• **DATA EXTRACTS**
--- START ---

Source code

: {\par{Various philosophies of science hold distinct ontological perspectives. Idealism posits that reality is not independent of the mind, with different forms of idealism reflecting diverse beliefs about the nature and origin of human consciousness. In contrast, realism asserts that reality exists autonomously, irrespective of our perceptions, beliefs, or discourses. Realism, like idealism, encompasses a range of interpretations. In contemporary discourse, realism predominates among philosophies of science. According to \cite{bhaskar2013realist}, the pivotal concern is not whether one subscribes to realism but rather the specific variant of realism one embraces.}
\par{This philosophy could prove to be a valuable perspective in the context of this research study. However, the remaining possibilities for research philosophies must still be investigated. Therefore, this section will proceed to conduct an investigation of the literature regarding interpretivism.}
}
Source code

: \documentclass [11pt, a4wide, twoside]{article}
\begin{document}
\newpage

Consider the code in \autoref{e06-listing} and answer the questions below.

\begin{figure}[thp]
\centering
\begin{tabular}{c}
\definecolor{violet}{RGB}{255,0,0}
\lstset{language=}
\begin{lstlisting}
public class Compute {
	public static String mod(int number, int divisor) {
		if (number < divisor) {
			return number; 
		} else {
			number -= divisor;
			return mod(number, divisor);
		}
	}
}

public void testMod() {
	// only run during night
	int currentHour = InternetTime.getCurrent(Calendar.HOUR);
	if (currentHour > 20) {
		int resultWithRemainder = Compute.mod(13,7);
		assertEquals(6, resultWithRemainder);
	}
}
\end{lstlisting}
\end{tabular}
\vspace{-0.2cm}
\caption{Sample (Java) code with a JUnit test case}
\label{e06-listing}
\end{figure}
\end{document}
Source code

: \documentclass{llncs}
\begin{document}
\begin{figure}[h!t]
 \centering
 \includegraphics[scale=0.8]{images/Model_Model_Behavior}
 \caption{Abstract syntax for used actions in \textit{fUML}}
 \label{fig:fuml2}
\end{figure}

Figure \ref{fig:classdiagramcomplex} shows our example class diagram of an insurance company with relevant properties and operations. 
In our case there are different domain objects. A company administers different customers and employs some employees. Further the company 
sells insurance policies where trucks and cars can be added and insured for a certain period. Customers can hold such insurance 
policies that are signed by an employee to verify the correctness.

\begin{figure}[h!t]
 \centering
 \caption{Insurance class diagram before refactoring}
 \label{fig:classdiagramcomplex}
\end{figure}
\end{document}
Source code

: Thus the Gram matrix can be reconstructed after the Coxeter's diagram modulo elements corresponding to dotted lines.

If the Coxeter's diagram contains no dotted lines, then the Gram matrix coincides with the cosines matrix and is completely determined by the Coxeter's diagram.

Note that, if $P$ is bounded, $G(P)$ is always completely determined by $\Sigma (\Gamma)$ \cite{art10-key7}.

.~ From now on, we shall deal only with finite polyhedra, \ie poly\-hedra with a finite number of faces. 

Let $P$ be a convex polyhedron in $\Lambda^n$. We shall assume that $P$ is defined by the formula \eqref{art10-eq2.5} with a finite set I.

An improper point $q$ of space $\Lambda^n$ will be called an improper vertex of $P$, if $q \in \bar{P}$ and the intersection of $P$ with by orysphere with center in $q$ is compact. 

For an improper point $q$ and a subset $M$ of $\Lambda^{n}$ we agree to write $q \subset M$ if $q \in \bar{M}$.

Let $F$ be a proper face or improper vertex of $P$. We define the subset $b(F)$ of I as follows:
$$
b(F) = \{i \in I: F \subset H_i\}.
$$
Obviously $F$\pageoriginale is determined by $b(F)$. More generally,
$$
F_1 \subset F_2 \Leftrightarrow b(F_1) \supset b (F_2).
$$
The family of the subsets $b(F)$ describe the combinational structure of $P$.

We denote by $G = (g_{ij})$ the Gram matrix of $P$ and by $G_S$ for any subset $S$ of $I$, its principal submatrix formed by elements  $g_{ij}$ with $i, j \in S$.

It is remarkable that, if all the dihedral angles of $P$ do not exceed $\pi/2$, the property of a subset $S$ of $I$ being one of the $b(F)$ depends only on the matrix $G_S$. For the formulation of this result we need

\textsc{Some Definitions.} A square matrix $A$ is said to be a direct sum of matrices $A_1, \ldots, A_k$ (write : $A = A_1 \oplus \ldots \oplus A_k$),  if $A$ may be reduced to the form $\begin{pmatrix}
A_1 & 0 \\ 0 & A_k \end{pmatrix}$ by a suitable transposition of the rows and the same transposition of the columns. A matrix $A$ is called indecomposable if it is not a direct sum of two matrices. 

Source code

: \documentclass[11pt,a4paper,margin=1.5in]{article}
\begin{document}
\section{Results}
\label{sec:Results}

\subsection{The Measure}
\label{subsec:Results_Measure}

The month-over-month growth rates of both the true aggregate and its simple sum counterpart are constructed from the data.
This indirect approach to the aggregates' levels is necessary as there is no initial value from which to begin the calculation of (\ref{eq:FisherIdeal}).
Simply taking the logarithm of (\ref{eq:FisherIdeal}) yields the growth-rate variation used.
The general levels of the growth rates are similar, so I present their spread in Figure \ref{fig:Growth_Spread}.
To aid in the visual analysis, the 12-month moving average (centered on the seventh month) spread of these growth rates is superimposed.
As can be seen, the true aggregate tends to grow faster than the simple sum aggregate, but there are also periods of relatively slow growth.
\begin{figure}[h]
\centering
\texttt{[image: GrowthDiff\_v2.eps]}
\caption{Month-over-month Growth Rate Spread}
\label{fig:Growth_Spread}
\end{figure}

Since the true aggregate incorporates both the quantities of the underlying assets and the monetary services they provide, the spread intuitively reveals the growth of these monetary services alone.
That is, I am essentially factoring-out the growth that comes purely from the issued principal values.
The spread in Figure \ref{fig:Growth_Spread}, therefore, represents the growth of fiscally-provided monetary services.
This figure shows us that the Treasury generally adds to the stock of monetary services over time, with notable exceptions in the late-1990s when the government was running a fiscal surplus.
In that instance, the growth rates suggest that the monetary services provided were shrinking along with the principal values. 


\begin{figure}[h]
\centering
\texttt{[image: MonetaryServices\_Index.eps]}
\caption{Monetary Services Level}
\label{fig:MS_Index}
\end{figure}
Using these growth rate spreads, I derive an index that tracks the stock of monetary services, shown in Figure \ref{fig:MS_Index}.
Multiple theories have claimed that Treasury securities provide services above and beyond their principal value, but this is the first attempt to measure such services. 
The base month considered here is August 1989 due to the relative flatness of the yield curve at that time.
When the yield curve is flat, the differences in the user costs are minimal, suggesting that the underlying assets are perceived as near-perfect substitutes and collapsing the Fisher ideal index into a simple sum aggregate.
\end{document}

--- END ---

• **ACTION ITEM**
Would you print each line of the material exactly?

• **ANSWER SPACE**
Source code

: {\par{Various philosophies of science hold distinct ontological perspectives. Idealism posits that reality is not independent of the mind, with different forms of idealism reflecting diverse beliefs about the nature and origin of human consciousness. In contrast, realism asserts that reality exists autonomously, irrespective of our perceptions, beliefs, or discourses. Realism, like idealism, encompasses a range of interpretations. In contemporary discourse, realism predominates among philosophies of science. According to \cite{bhaskar2013realist}, the pivotal concern is not whether one subscribes to realism but rather the specific variant of realism one embraces.}
\par{This philosophy could prove to be a valuable perspective in the context of this research study. However, the remaining possibilities for research philosophies must still be investigated. Therefore, this section will proceed to conduct an investigation of the literature regarding interpretivism.}
}
Source code

: \documentclass [11pt, a4wide, twoside]{article}
\begin{document}
\newpage

Consider the code in \autoref{e06-listing} and answer the questions below.

\begin{figure}[thp]
\centering
\begin{tabular}{c}
\definecolor{violet}{RGB}{255,0,0}
\lstset{language=}
\begin{lstlisting}
public class Compute {
	public static String mod(int number, int divisor) {
		if (number < divisor) {
			return number; 
		} else {
			number -= divisor;
			return mod(number, divisor);
		}
	}
}

public void testMod() {
	// only run during night
	int currentHour = InternetTime.getCurrent(Calendar.HOUR);
	if (currentHour > 20) {
		int resultWithRemainder = Compute.mod(13,7);
		assertEquals(6, resultWithRemainder);
	}
}
\end{lstlisting}
\end{tabular}
\vspace{-0.2cm}
\caption{Sample (Java) code with a JUnit test case}
\label{e06-listing}
\end{figure}
\end{document}
Source code

: \documentclass{llncs}
\begin{document}
\begin{figure}[h!t]
 \centering
 \includegraphics[scale=0.8]{images/Model_Model_Behavior}
 \caption{Abstract syntax for used actions in \textit{fUML}}
 \label{fig:fuml2}
\end{figure}

Figure \ref{fig:classdiagramcomplex} shows our example class diagram of an insurance company with relevant properties and operations. 
In our case there are different domain objects. A company administers different customers and employs some employees. Further the company 
sells insurance policies where trucks and cars can be added and insured for a certain period. Customers can hold such insurance 
policies that are signed by an employee to verify the correctness.

\begin{figure}[h!t]
 \centering
 \caption{Insurance class diagram before refactoring}
 \label{fig:classdiagramcomplex}
\end{figure}
\end{document}
Source code

: Thus the Gram matrix can be reconstructed after the Coxeter's diagram modulo elements corresponding to dotted lines.

If the Coxeter's diagram contains no dotted lines, then the Gram matrix coincides with the cosines matrix and is completely determined by the Coxeter's diagram.

Note that, if $P$ is bounded, $G(P)$ is always completely determined by $\Sigma (\Gamma)$ \cite{art10-key7}.

.~ From now on, we shall deal only with finite polyhedra, \ie poly\-hedra with a finite number of faces. 

Let $P$ be a convex polyhedron in $\Lambda^n$. We shall assume that $P$ is defined by the formula \eqref{art10-eq2.5} with a finite set I.

An improper point $q$ of space $\Lambda^n$ will be called an improper vertex of $P$, if $q \in \bar{P}$ and the intersection of $P$ with by orysphere with center in $q$ is compact. 

For an improper point $q$ and a subset $M$ of $\Lambda^{n}$ we agree to write $q \subset M$ if $q \in \bar{M}$.

Let $F$ be a proper face or improper vertex of $P$. We define the subset $b(F)$ of I as follows:
$$
b(F) = \{i \in I: F \subset H_i\}.
$$
Obviously $F$\pageoriginale is determined by $b(F)$. More generally,
$$
F_1 \subset F_2 \Leftrightarrow b(F_1) \supset b (F_2).
$$
The family of the subsets $b(F)$ describe the combinational structure of $P$.

We denote by $G = (g_{ij})$ the Gram matrix of $P$ and by $G_S$ for any subset $S$ of $I$, its principal submatrix formed by elements  $g_{ij}$ with $i, j \in S$.

It is remarkable that, if all the dihedral angles of $P$ do not exceed $\pi/2$, the property of a subset $S$ of $I$ being one of the $b(F)$ depends only on the matrix $G_S$. For the formulation of this result we need

\textsc{Some Definitions.} A square matrix $A$ is said to be a direct sum of matrices $A_1, \ldots, A_k$ (write : $A = A_1 \oplus \ldots \oplus A_k$),  if $A$ may be reduced to the form $\begin{pmatrix}
A_1 & 0 \\ 0 & A_k \end{pmatrix}$ by a suitable transposition of the rows and the same transposition of the columns. A matrix $A$ is called indecomposable if it is not a direct sum of two matrices. 

Source code

: \documentclass[11pt,a4paper,margin=1.5in]{article}
\begin{document}
\section{Results}
\label{sec:Results}

\subsection{The Measure}
\label{subsec:Results_Measure}

The month-over-month growth rates of both the true aggregate and its simple sum counterpart are constructed from the data.
This indirect approach to the aggregates' levels is necessary as there is no initial value from which to begin the calculation of (\ref{eq:FisherIdeal}).
Simply taking the logarithm of (\ref{eq:FisherIdeal}) yields the growth-rate variation used.
The general levels of the growth rates are similar, so I present their spread in Figure \ref{fig:Growth_Spread}.
To aid in the visual analysis, the 12-month moving average (centered on the seventh month) spread of these growth rates is superimposed.
As can be seen, the true aggregate tends to grow faster than the simple sum aggregate, but there are also periods of relatively slow growth.
\begin{figure}[h]
\centering
\texttt{[image: GrowthDiff\_v2.eps]}
\caption{Month-over-month Growth Rate Spread}
\label{fig:Growth_Spread}
\end{figure}

Since the true aggregate incorporates both the quantities of the underlying assets and the monetary services they provide, the spread intuitively reveals the growth of these monetary services alone.
That is, I am essentially factoring-out the growth that comes purely from the issued principal values.
The spread in Figure \ref{fig:Growth_Spread}, therefore, represents the growth of fiscally-provided monetary services.
This figure shows us that the Treasury generally adds to the stock of monetary services over time, with notable exceptions in the late-1990s when the government was running a fiscal surplus.
In that instance, the growth rates suggest that the monetary services provided were shrinking along with the principal values. 


\begin{figure}[h]
\centering
\texttt{[image: MonetaryServices\_Index.eps]}
\caption{Monetary Services Level}
\label{fig:MS_Index}
\end{figure}
Using these growth rate spreads, I derive an index that tracks the stock of monetary services, shown in Figure \ref{fig:MS_Index}.
Multiple theories have claimed that Treasury securities provide services above and beyond their principal value, but this is the first attempt to measure such services. 
The base month considered here is August 1989 due to the relative flatness of the yield curve at that time.
When the yield curve is flat, the differences in the user costs are minimal, suggesting that the underlying assets are perceived as near-perfect substitutes and collapsing the Fisher ideal index into a simple sum aggregate.
\end{document}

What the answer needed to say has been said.